希望選択選手
要は取り憑かれるって意味じゃないか。
オケツは僕に、騎士王国の秘密であるケモノの宿し方を、手を貸すのを条件に教えてくれた。
しかしそれは予想外にも、獣ではなく化物の方だとは思わなかった。
わざとバケモノとは呼ばずにケモノと呼んだり、虎や龍と呼んだりしているしているのは、騎士王国の人間以外に悟られないようにカモフラージュするという意味もあるのかもしれない。
しかしケモノが、動物以外に人も居るというのは驚いた。
しかも幽霊と同じみたいなものなのだ。
ちょっと考えると、ゾッとする話である。
だって考えてみてほしい。
例えばオケツやボブハガー、トキドやウケフジといった連中は、おそらく有名なケモノを宿していると言えるだろう。

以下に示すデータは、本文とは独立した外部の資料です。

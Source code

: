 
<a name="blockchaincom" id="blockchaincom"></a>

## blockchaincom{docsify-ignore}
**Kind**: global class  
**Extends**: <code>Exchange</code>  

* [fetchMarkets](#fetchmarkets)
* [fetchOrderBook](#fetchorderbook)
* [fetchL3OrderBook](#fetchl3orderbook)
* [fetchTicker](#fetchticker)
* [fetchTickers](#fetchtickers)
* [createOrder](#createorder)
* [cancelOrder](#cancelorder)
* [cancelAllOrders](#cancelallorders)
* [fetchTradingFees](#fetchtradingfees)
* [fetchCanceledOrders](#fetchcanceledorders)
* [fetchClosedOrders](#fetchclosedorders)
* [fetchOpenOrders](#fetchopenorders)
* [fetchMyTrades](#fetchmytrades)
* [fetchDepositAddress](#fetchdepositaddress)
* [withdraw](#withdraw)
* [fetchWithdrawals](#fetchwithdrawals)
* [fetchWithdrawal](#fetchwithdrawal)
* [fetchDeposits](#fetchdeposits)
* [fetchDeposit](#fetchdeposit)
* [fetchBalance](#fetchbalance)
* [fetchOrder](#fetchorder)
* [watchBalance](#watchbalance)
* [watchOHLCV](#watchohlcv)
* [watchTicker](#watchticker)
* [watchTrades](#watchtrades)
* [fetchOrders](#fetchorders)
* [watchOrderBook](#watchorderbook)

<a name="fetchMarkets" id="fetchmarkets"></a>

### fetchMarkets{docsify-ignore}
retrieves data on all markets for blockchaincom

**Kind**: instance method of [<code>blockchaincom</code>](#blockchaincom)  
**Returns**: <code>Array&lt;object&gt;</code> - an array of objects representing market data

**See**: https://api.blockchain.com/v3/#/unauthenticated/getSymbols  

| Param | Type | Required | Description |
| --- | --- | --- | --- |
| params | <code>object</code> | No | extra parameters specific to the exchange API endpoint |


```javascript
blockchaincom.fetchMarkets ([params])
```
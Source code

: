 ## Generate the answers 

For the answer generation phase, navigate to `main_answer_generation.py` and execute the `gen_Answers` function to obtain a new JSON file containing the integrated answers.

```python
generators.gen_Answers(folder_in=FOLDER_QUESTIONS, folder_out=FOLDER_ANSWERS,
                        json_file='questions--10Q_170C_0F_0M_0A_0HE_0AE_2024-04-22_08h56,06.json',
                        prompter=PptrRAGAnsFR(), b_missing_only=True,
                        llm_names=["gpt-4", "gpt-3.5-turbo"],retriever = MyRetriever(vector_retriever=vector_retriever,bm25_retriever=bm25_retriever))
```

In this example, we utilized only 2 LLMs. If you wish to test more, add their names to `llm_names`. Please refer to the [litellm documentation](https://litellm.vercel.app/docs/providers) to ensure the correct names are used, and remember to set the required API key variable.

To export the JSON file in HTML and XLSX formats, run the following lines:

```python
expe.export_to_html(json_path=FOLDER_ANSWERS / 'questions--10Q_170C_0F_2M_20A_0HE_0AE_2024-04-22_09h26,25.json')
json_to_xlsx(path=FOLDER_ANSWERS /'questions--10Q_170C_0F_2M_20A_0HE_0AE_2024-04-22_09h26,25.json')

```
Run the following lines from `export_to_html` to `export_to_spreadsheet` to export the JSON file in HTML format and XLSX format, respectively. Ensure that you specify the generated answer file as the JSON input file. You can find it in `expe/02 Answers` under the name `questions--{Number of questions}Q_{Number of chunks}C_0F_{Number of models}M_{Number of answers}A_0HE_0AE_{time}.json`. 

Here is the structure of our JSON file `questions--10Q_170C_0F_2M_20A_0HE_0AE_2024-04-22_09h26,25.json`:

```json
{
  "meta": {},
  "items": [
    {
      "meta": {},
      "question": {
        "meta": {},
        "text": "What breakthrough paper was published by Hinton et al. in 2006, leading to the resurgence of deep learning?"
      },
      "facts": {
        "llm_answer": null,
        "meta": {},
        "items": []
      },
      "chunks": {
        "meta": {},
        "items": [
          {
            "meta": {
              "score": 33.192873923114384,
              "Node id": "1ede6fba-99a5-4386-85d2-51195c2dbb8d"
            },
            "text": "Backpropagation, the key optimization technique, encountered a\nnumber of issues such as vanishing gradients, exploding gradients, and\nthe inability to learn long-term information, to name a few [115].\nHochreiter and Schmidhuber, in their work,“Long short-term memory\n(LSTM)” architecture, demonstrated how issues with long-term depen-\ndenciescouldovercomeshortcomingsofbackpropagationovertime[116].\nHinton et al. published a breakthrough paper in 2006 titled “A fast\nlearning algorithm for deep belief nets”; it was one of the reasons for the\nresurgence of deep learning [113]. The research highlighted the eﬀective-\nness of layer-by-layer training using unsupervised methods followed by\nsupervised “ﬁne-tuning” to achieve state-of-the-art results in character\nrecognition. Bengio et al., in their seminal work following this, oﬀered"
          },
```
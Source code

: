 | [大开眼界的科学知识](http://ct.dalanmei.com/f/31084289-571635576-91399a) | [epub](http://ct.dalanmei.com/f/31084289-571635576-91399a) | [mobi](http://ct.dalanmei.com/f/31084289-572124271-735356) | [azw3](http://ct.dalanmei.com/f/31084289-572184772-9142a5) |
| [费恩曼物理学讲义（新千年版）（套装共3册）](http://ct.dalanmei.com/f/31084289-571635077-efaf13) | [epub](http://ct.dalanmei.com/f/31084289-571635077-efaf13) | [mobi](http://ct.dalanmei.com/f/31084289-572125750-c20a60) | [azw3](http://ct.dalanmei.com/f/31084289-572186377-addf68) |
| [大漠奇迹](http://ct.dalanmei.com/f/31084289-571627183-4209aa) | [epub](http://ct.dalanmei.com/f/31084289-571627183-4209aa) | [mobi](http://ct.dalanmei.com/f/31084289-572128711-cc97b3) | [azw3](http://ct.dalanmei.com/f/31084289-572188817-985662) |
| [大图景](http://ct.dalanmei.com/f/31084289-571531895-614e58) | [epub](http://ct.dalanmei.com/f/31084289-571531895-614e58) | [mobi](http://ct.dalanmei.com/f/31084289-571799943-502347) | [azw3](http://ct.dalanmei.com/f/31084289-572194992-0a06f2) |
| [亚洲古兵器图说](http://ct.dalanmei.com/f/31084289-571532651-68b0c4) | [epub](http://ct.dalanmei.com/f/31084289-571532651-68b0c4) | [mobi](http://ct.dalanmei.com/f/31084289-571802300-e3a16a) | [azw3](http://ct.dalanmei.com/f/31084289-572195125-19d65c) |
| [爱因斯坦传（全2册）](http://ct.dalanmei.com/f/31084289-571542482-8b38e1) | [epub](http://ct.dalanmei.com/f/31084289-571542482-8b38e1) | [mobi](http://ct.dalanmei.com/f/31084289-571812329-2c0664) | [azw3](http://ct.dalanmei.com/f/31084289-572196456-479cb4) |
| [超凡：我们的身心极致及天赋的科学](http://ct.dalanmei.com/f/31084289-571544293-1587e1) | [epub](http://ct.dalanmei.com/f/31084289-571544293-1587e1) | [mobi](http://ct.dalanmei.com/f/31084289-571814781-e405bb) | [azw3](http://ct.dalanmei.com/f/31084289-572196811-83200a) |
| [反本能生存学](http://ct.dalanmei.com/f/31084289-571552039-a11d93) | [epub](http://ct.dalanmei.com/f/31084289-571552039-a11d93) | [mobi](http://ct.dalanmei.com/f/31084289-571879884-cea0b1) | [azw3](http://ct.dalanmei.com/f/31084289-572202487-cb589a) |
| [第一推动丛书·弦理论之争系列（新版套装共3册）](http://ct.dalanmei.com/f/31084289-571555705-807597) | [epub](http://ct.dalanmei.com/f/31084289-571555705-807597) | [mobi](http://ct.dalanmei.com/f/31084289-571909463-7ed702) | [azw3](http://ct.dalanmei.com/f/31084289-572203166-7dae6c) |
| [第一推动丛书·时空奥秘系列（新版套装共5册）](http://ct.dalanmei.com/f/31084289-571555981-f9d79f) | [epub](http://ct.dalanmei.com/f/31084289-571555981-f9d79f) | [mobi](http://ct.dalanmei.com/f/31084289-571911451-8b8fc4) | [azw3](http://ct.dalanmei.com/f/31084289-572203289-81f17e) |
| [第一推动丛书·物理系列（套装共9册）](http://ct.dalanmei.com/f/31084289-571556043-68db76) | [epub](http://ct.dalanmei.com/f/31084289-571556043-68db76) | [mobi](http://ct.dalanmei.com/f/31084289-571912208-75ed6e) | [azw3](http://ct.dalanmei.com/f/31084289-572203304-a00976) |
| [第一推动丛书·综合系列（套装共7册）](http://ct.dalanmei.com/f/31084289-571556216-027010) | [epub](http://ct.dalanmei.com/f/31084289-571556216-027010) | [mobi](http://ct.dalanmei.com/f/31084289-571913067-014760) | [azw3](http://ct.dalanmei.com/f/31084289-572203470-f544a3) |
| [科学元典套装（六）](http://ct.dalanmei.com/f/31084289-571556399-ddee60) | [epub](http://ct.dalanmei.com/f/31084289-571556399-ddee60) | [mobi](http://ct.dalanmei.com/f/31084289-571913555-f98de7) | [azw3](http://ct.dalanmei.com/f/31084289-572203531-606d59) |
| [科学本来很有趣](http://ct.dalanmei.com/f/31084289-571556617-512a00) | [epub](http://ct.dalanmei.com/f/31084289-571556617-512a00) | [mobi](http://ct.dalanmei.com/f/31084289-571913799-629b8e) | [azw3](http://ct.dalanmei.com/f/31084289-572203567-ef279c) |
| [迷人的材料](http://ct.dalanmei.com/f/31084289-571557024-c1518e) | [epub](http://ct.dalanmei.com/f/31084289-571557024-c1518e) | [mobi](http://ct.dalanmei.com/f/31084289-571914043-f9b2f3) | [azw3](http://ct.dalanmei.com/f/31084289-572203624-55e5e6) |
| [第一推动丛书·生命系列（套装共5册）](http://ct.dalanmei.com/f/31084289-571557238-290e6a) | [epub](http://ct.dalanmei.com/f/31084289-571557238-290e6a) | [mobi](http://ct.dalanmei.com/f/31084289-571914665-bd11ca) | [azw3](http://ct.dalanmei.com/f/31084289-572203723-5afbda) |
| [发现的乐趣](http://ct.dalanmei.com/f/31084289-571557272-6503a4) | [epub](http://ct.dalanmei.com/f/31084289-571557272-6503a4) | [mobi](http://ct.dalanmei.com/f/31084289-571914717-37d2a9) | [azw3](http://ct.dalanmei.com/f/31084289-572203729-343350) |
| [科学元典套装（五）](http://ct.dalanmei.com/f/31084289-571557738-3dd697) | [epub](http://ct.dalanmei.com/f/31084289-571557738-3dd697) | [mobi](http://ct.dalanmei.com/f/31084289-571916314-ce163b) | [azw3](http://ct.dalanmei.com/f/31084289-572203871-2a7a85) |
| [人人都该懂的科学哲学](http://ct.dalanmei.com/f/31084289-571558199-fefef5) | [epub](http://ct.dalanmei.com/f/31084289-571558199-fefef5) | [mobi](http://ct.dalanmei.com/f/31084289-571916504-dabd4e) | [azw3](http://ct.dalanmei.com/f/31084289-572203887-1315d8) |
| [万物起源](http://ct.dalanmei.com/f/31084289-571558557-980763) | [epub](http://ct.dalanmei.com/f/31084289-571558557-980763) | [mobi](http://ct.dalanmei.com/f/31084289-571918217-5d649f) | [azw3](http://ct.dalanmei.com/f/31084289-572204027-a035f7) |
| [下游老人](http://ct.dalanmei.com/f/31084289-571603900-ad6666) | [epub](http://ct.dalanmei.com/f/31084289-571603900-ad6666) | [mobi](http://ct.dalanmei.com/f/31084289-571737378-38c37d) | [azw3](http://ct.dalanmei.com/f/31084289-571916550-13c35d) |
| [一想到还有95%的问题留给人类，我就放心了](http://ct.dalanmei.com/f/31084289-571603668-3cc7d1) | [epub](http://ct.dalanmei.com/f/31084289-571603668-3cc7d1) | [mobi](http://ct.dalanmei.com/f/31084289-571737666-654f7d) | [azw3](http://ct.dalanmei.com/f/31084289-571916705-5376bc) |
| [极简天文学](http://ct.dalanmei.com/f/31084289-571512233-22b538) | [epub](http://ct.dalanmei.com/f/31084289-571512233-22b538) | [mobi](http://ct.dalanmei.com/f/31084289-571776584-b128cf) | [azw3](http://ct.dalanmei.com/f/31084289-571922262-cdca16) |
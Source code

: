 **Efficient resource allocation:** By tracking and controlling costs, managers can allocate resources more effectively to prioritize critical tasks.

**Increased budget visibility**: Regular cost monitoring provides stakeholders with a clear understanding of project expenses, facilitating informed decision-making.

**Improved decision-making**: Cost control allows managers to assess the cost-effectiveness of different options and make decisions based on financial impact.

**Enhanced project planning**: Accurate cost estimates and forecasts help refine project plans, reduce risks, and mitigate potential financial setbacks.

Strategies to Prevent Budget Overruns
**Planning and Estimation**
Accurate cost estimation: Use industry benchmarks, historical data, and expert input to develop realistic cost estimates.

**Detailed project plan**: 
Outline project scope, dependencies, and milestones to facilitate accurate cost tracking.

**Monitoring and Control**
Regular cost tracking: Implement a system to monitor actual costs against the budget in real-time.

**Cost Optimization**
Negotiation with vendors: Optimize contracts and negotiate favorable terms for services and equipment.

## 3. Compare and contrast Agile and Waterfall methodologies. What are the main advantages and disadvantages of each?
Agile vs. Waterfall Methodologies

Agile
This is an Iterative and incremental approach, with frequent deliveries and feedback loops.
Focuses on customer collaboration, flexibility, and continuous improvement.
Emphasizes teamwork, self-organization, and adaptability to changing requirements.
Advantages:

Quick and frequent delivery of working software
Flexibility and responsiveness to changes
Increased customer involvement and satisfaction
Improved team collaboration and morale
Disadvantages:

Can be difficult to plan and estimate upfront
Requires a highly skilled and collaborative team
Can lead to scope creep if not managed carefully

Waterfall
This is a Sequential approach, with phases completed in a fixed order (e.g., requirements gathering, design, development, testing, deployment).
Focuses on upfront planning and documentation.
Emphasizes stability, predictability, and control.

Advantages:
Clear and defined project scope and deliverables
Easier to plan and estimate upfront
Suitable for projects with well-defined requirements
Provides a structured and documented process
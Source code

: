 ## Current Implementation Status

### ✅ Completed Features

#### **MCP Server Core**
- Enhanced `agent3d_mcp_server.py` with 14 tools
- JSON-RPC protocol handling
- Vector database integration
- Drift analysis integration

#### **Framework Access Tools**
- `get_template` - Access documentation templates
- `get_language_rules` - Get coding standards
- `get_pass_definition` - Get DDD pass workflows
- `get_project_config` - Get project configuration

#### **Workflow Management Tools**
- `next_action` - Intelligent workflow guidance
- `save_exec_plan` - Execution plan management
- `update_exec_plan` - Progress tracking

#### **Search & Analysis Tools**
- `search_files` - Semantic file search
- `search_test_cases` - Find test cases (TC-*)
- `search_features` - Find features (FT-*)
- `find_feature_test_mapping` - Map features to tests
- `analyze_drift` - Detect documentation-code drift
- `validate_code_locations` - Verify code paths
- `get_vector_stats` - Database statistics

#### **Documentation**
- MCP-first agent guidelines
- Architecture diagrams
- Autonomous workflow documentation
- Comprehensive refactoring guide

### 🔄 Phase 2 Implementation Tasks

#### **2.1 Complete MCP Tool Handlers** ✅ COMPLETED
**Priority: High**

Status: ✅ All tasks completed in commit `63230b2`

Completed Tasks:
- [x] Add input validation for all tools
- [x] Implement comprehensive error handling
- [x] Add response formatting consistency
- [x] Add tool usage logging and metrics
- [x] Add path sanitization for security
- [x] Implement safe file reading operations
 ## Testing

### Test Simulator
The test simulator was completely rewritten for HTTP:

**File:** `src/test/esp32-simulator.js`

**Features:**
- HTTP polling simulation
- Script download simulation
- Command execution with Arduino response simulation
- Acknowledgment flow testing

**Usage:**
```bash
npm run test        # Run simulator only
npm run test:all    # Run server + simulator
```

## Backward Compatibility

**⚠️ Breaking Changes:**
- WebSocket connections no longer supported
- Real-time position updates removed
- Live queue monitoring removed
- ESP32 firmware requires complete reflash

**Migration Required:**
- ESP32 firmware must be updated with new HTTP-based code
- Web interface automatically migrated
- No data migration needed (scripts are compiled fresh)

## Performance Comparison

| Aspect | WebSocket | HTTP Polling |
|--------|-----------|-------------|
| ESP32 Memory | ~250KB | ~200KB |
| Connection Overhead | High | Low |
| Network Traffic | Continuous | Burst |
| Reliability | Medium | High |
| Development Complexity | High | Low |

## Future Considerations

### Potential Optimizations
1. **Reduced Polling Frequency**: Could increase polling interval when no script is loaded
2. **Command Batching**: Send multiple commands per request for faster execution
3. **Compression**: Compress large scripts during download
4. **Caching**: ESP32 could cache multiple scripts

名前がカモフラージュだとしたら、宿しているケモノは全くの別物の可能性もある。
麒麟や紅虎という名前なだけで、実はろくろ首やお岩さんだったみたいな感じかもしれない。
もしくは過去の有名な騎士の幽霊とかね。
多分有名なケモノというのは、その地に由来しているから皆も何処に居るか知っているんだと思う。
じゃあ知らない無名なケモノは?
どんな存在なのかも知らない、そんな幽霊だって居るはず。
夜な夜な全裸で走り回る変態が、野犬に襲われて股間を噛まれて死んじゃったって可能性だってあるわけだ。
そんな人なら恨みや恥ずかしさから幽霊になる事だって考えられるわけで、本人の意思とは関係無く、知らず知らずのうちにケモノと化している可能性だってある。
もしそんなケモノだと知らずに、宿してしまったら?
宿れ〇〇!って叫んだ瞬間、全裸になっちゃうの?
そんなの最悪でしょ!
いや、そんな奴程凄い能力がある。
わけが無いよね・・・。
ケモノの正体はある程度分かった。
ただコイツ、肝心な事は教えてくれない。
ケモノの力をどうやって手に入れるのか。
そして何処に居るのか。
もしかして情報を小出しにして、僕から有利な条件でも引き出そうって考えなのかな?
そういう考えなんだったら、こっちにも考えがある。
「それじゃまず、やり方を教えてもらおうか?」
「まあまあ。まだ時間も早いですし、一服でもしませんか?」
オケツの野郎、喧嘩売ってるのか?
この身体を見て、よくそれが言えるな。
「あのさ、人形に対して一服って、僕に何をさせたいの?口元にコーヒーでも持っていって、飲むフリでもしろと?」
「あっ!そういうつもりじゃなかったんです!すいません!」
めちゃくちゃ謝られた。
腹芸が苦手な男だなぁ。
身構えた僕が馬鹿みたいじゃないか。
「ハァ。確かにオケツ一人に話してもらってるからね。お茶でも飲みながら、ゆっくり話してよ」
「あ、ありがとうございます」
主導権が一気にこっちに傾いたな。
まあオケツは駆け引きとか苦手だろうし、このままゆっくりと情報を引き出させてもらおう。
「どう?落ち着いた?」
お茶を飲んでから茶菓子を口にしたところで、僕は話しかけてみた。
オケツはマッタリした顔で頷く。
「色々あったみたいだし、気を張ってたんだろう。ゆっくり話してくれれば良いから」
「ありがとうございます。そうですね。まさかお館様とハッシマーが、手を組んでくるとは思わなかったので。気を張ってたのは事実です」
「主君と仰いでた人が急に復活して、敵になるんだもんな。気持ちは分かるなんて軽々しく言えないけど、同情はするよ」
「私はあの方の運命を変える為に、色々な世界を回ってきたというのに。このパターンは初めてですよ」
そういえばオケツは、本能寺の変を起こさないで、信長が殺されないようにしようとしてたんだったな。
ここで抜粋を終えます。